WHAT YOU HAVE TO DO - Once the line with "1. Wait for the boot screen to be displayed" is found, repeat exactly that line and every one after it until the data below ends, including the last line.

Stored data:
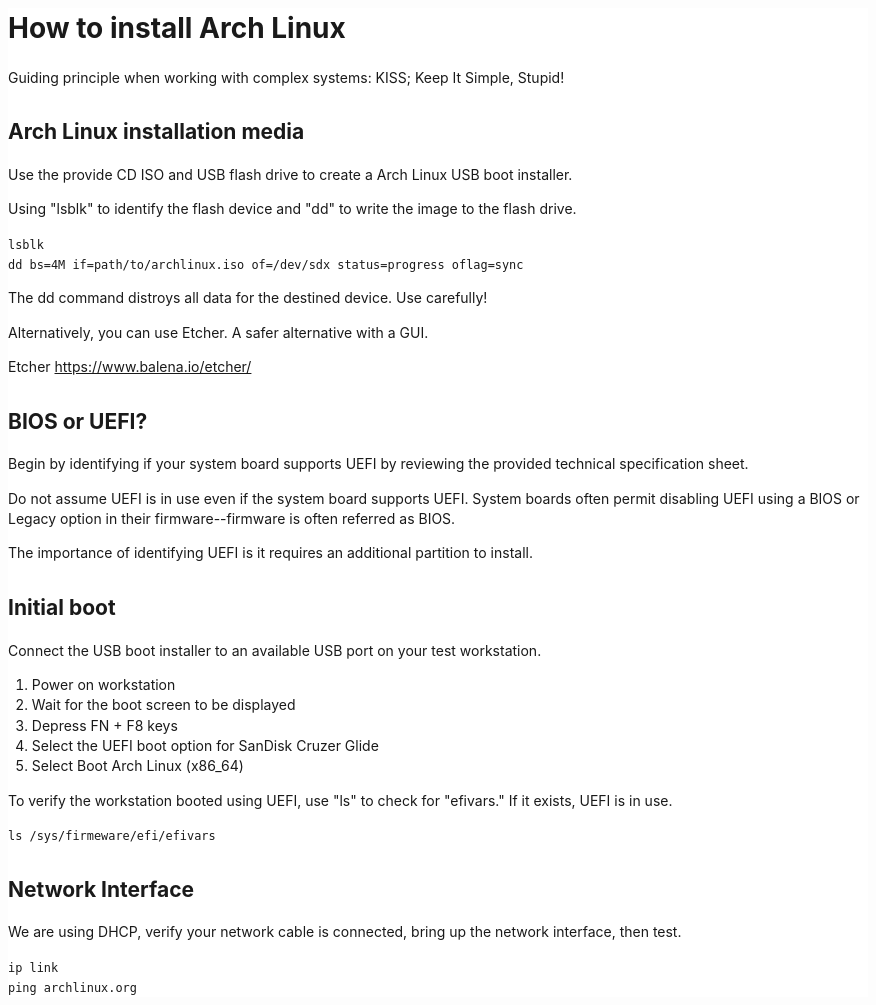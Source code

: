 # How to install Arch Linux

Guiding principle when working with complex systems: KISS; Keep It Simple, Stupid!

## Arch Linux installation media

Use the provide CD ISO and USB flash drive to create a Arch Linux USB boot installer.


Using "lsblk" to identify the flash device and "dd" to write the image to the flash drive.

```
lsblk
dd bs=4M if=path/to/archlinux.iso of=/dev/sdx status=progress oflag=sync
```

The dd command distroys all data for the destined device. Use carefully!

Alternatively, you can use Etcher. A safer alternative with a GUI.

Etcher
https://www.balena.io/etcher/

## BIOS or UEFI?

Begin by identifying if your system board supports UEFI by reviewing the provided technical specification sheet.

Do not assume UEFI is in use even if the system board supports UEFI. System boards often permit disabling UEFI using a BIOS or Legacy option in their firmware--firmware is often referred as BIOS.

The importance of identifying UEFI is it requires an additional partition to install.

## Initial boot

Connect the USB boot installer to an available USB port on your test workstation.

1. Power on workstation
1. Wait for the boot screen to be displayed
1. Depress FN + F8 keys
1. Select the UEFI boot option for SanDisk Cruzer Glide
1. Select Boot Arch Linux (x86_64)

To verify the workstation booted using UEFI, use "ls" to check for "efivars." If it exists, UEFI is in use.

`ls /sys/firmeware/efi/efivars`

## Network Interface

We are using DHCP, verify your network cable is connected, bring up the network interface, then test.

```
ip link
ping archlinux.org
```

WORKED SOLUTION -
1. Wait for the boot screen to be displayed
1. Depress FN + F8 keys
1. Select the UEFI boot option for SanDisk Cruzer Glide
1. Select Boot Arch Linux (x86_64)

To verify the workstation booted using UEFI, use "ls" to check for "efivars." If it exists, UEFI is in use.

`ls /sys/firmeware/efi/efivars`

## Network Interface

We are using DHCP, verify your network cable is connected, bring up the network interface, then test.

```
ip link
ping archlinux.org
```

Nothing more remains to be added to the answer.